The answer — and what comes next

By Peter Coy

To paraphrase another president, whether we are better off now than we were four years ago depends on the meaning of “we,” not to mention the meaning of “better off,” and even the meaning of “four years ago.” Start with “we.” The upper crust of Americans is unquestionably better off as measured by rising incomes and wealth, as this special report has shown. The middle class and poor, not so much [p74]. The median household’s income, adjusted for inflation, is down [p7]. Interesting, then, that support for President Obama is weakest at the top of the income ladder and strongest at the bottom.

As for “better off” — by what measure? Global warming has continued apace during Obama’s term [p70], so by that important metric we’re all worse off. There’s been no progress on fixing the impending entitlements crisis. America’s schools are falling behind [p76], and its physical infrastructure is crumbling. Meanwhile, U.S. troops are still dying in Afghanistan, albeit far fewer of them [p96]. The parade of horribles is long.

On the good side, America is less dependent on foreign energy than it has been in years [p43]. U.S. households have, on the whole, repaired their balance sheets [p19]. Companies have introduced new products and services [p14], and we shouldn’t discount the genuine improvement in living standards, from smarter smartphones, new palliatives for Alzheimer’s disease, and so on.

If we take “four years ago” literally, it puts us smack-dab in the worst financial crisis since the 1930s. Giant companies were falling every weekend [p20]. Today we are weary, perhaps jaded, but no longer bug-eyed with fear. So we’re better off. But that’s not all Obama’s doing. President George W. Bush deserves at least some of the credit for stabilizing the financial system, even if his policies destabilized it to begin with.

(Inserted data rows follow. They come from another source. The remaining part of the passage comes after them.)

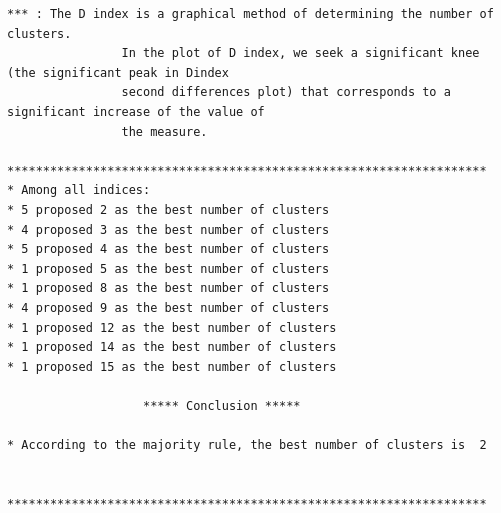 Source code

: \documentclass[
]{article}
\begin{document}
\begin{verbatim}
*** : The D index is a graphical method of determining the number of clusters. 
                In the plot of D index, we seek a significant knee (the significant peak in Dindex
                second differences plot) that corresponds to a significant increase of the value of
                the measure. 
 
******************************************************************* 
* Among all indices:                                                
* 5 proposed 2 as the best number of clusters 
* 4 proposed 3 as the best number of clusters 
* 5 proposed 4 as the best number of clusters 
* 1 proposed 5 as the best number of clusters 
* 1 proposed 8 as the best number of clusters 
* 4 proposed 9 as the best number of clusters 
* 1 proposed 12 as the best number of clusters 
* 1 proposed 14 as the best number of clusters 
* 1 proposed 15 as the best number of clusters 

                   ***** Conclusion *****                            
 
* According to the majority rule, the best number of clusters is  2 
 
 
******************************************************************* 
\end{verbatim}
\end{document}

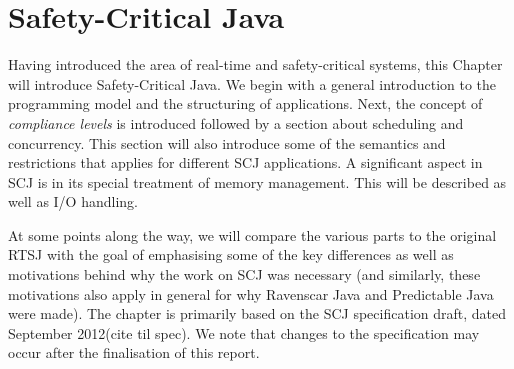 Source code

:\chapter{Safety-Critical Java}
\label{chapter:scj}
Having introduced the area of real-time and safety-critical systems, this Chapter will introduce Safety-Critical Java. We begin with a general introduction to the programming model and the structuring of applications. Next, the concept of \textit{compliance levels} is introduced followed by a section about scheduling and concurrency. This section will also introduce some of the semantics and restrictions that applies for different SCJ applications. A significant aspect in SCJ is in its special treatment of memory management. This will be described as well as I/O handling.

At some points along the way, we will compare the various parts to the original RTSJ with the goal of emphasising some of the key differences as well as motivations behind why the work on SCJ was necessary (and similarly, these motivations also apply in general for why Ravenscar Java and Predictable Java were made). The chapter is primarily based on the SCJ specification draft, dated September 2012(cite til spec). We note that changes to the specification may occur after the finalisation of this report. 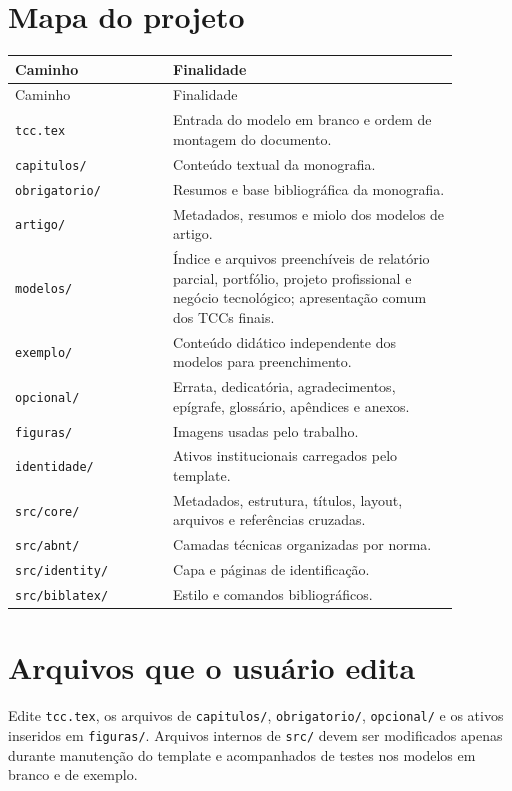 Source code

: \section{Mapa do projeto}

\begin{longtable}{p{0.31\linewidth}p{0.57\linewidth}}
\toprule
Caminho & Finalidade \\
\midrule
\endfirsthead
\toprule
Caminho & Finalidade \\
\midrule
\endhead
\texttt{tcc.tex} & Entrada do modelo em branco e ordem de montagem do documento. \\
\texttt{capitulos/} & Conteúdo textual da monografia. \\
\texttt{obrigatorio/} & Resumos e base bibliográfica da monografia. \\
\texttt{artigo/} & Metadados, resumos e miolo dos modelos de artigo. \\
\texttt{modelos/} & Índice e arquivos preenchíveis de relatório parcial, portfólio, projeto profissional e negócio tecnológico; apresentação comum dos TCCs finais. \\
\texttt{exemplo/} & Conteúdo didático independente dos modelos para preenchimento. \\
\texttt{opcional/} & Errata, dedicatória, agradecimentos, epígrafe, glossário, apêndices e anexos. \\
\texttt{figuras/} & Imagens usadas pelo trabalho. \\
\texttt{identidade/} & Ativos institucionais carregados pelo template. \\
\texttt{src/core/} & Metadados, estrutura, títulos, layout, arquivos e referências cruzadas. \\
\texttt{src/abnt/} & Camadas técnicas organizadas por norma. \\
\texttt{src/identity/} & Capa e páginas de identificação. \\
\texttt{src/biblatex/} & Estilo e comandos bibliográficos. \\
\bottomrule
\end{longtable}

\section{Arquivos que o usuário edita}

Edite \texttt{tcc.tex}, os arquivos de \texttt{capitulos/}, \texttt{obrigatorio/}, \texttt{opcional/} e os ativos inseridos em \texttt{figuras/}. Arquivos internos de \texttt{src/} devem ser modificados apenas durante manutenção do template e acompanhados de testes nos modelos em branco e de exemplo.

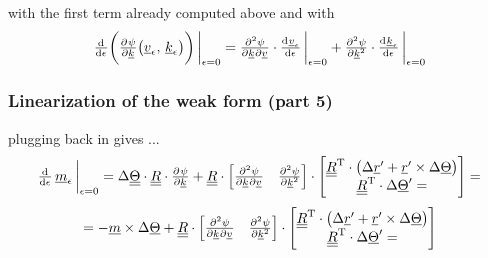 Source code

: \begin{frame}
  \vspace{1em}
  with the first term already computed above and with
  \begin{displaymath}
    \od{}{\epsilon} \biggl( \pd{\psi}{\underline{k}} \bigl( \underline{v}_{\epsilon}, \, \underline{k}_{\epsilon} \bigr) \biggr) \sVert[3]_{\epsilon=0} =
     \md{\psi}{2}{\underline{k}}{}{\underline{v}}{} \cdot \od{\underline{v}_{\epsilon}}{\epsilon} \sVert[3]_{\epsilon=0} +
     \pd[2]{\psi}{\underline{k}} \cdot \od{\underline{k}_{\epsilon}}{\epsilon} \sVert[3]_{\epsilon=0}
  \end{displaymath}

  
\end{frame}


\begin{frame}
  \frametitle{Linearization of the weak form (part 5)}
  
  plugging back in gives ...
  \begin{displaymath}
    \od{}{\epsilon} \, \underline{m}_{\epsilon} \sVert[3]_{\epsilon=0} = 
    \Delta \doubleunderline{\Theta} \cdot \doubleunderline{R} \cdot \pd{\psi}{\underline{k}} +
    \doubleunderline{R} \cdot
    \begin{bmatrix}
      \md{\psi}{2}{\underline{k}}{}{\underline{v}}{} & \pd[2]{\psi}{\underline{k}}
    \end{bmatrix} \cdot
    \begin{bmatrix}
      \doubleunderline{R}^{\mathrm{T}} \cdot \bigl( \Delta \underline{r}^{\prime} + \underline{r}^{\prime} \times \Delta \underline{\Theta} \bigr) \\
      \doubleunderline{R}^{\mathrm{T}} \cdot \Delta \underline{\Theta}^{\prime} =
    \end{bmatrix} =
  \end{displaymath}
  \begin{displaymath}
    = - \underline{m} \times \Delta \underline{\Theta} +
    \doubleunderline{R} \cdot
    \begin{bmatrix}
      \md{\psi}{2}{\underline{k}}{}{\underline{v}}{} & \pd[2]{\psi}{\underline{k}}
    \end{bmatrix} \cdot
    \begin{bmatrix}
      \doubleunderline{R}^{\mathrm{T}} \cdot \bigl( \Delta \underline{r}^{\prime} + \underline{r}^{\prime} \times \Delta \underline{\Theta} \bigr) \\
      \doubleunderline{R}^{\mathrm{T}} \cdot \Delta \underline{\Theta}^{\prime} =
    \end{bmatrix} 
  \end{displaymath}
  

\end{frame}

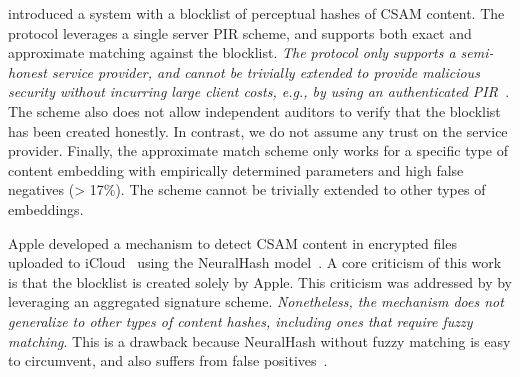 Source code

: 



 
%
\citet{kulshrestha2021identifying} introduced a system with a
blocklist of perceptual hashes of CSAM content. The protocol leverages a 
single server PIR scheme, and supports both exact and approximate matching 
against the blocklist. \emph{The protocol only
supports a semi-honest service provider, and cannot be trivially
extended to provide malicious security without incurring large client costs,
e.g., by using an authenticated PIR~\cite{colombo2023authpir}}. The
scheme also does not allow independent auditors to verify that the
blocklist has been created honestly. In contrast, we do 
not assume any trust on the service provider. Finally, the approximate match scheme 
only works for a specific type of content embedding with empirically determined parameters and high false negatives (> 17\%). 
The scheme cannot be trivially extended to other types of embeddings. 





%
Apple developed a mechanism to detect CSAM content in encrypted files
uploaded to iCloud~\cite{apple2021csam} using the NeuralHash model~\cite{bhowmick2021apple}. 
A core criticism of this work is that the blocklist is created solely by
Apple. This criticism was addressed by \citet{scheffler2023public} by
leveraging an aggregated signature scheme. \emph{Nonetheless, the mechanism does not generalize to other types of content hashes, including ones that require fuzzy matching}. This is a drawback because NeuralHash without fuzzy matching is easy to circumvent, and also suffers from false positives~\cite{struppek2022learning, neuralHashAttack}. 

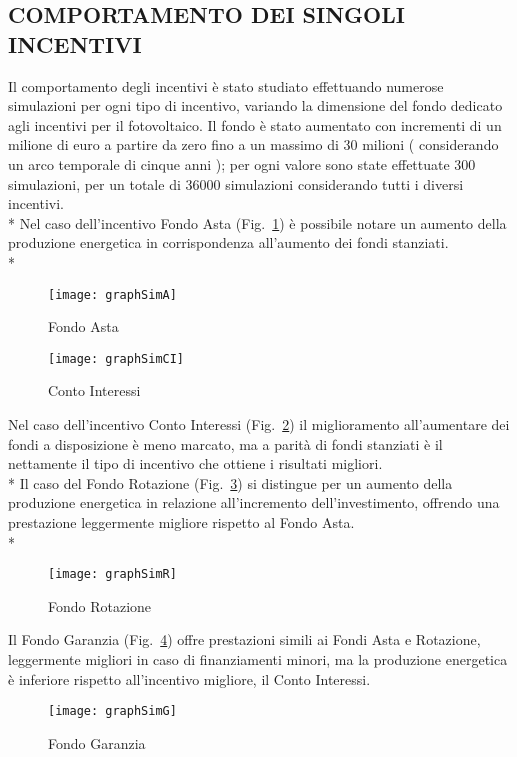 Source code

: \documentclass[12pt,a4paper,openright,twoside]{report}
\begin{document}
\subsection{COMPORTAMENTO DEI SINGOLI INCENTIVI}
Il comportamento degli incentivi è stato studiato effettuando numerose simulazioni per ogni tipo di incentivo, variando la dimensione del fondo dedicato agli incentivi per il fotovoltaico. Il fondo è stato aumentato con incrementi di un milione di euro a partire da zero  fino a un massimo di 30 milioni ( considerando un arco temporale di cinque anni ); per ogni valore sono state effettuate 300 simulazioni, per un totale di 36000 simulazioni considerando tutti i diversi incentivi.\\*
Nel caso dell'incentivo Fondo Asta (Fig.~\ref{graphSimA}) è possibile notare un aumento della produzione energetica in corrispondenza all'aumento dei fondi stanziati.\\*
\begin{figure}[hbt]
	\begin{center}
	\texttt{[image: graphSimA]}
	\end{center}
	\caption{Fondo Asta}
  	\label{graphSimA}
\end{figure}

\begin{figure}[htb]
	\begin{center}
	\texttt{[image: graphSimCI]}
	\end{center}
	\caption{Conto Interessi}
  	\label{graphSimCI}
\end{figure}
Nel caso dell'incentivo Conto Interessi (Fig.~\ref{graphSimCI}) il miglioramento all'aumentare dei fondi a disposizione è meno marcato, ma a parità di fondi stanziati è il nettamente il tipo di incentivo che ottiene i risultati migliori.\\*
Il caso del Fondo Rotazione (Fig.~\ref{graphSimR}) si distingue per un aumento della produzione energetica in relazione all'incremento dell'investimento, offrendo una prestazione leggermente migliore rispetto al Fondo Asta.\\*
\begin{figure}[htb]
	\begin{center}
	\texttt{[image: graphSimR]}
	\end{center}
	\caption{Fondo Rotazione}
  	\label{graphSimR}
\end{figure}
Il Fondo Garanzia (Fig.~\ref{graphSimG}) offre prestazioni simili ai Fondi Asta e Rotazione, leggermente migliori in caso di finanziamenti minori, ma la produzione energetica è inferiore rispetto all'incentivo migliore, il Conto Interessi.
\begin{figure}[htb]
	\begin{center}
	\texttt{[image: graphSimG]}
	\end{center}
	\caption{Fondo Garanzia}
  	\label{graphSimG}
\end{figure}
\end{document}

If “four years ago” means when Obama took office on Jan. 20, 2009 [p2], the calculation changes. The worst of the crisis was over by then, so the right metric is the economy’s performance since. It remains pretty awful. True, this September the unemployment rate finally got back down to 7.8 percent [p30], where it was on his Inauguration Day. But one reason the rate is even that low is that many people have despaired of finding jobs and dropped out of the labor force [p50]. The share of the non-institutional population (excluding troops and inmates) that’s employed is still under 59 percent, vs. more than 63 percent before the recession. The downturn and weak recovery have left the nation’s total output nearly $3 trillion shy of where it would have been if it had continued to grow at the average pace of 1947-2007 [p22], according to a calculation by Bloomberg Businessweek. Obama won’t climb all the way out of that hole even if he wins a second term.

The economy rises and falls like the tide, just not as predictably [p23]. In the long run, it’s sustainability that matters. The frothy prosperity of 2007 was far from sustainable, although most of us didn’t realize it at the time. The weekly Bloomberg Consumer Comfort Index back then showed a public blissfully unaware that it was cruising for an economic bruising. Conversely, the mood during the crisis was too dark. Capitalism was not, in fact, collapsing. Investors who ignored the blood in the street and bought at the bottom have more than doubled their money. Yet painful memories are long: The Consumer Comfort Index is barely off its lows, and skittish small investors who stayed on the sidelines missed a chance to recoup their losses [p16].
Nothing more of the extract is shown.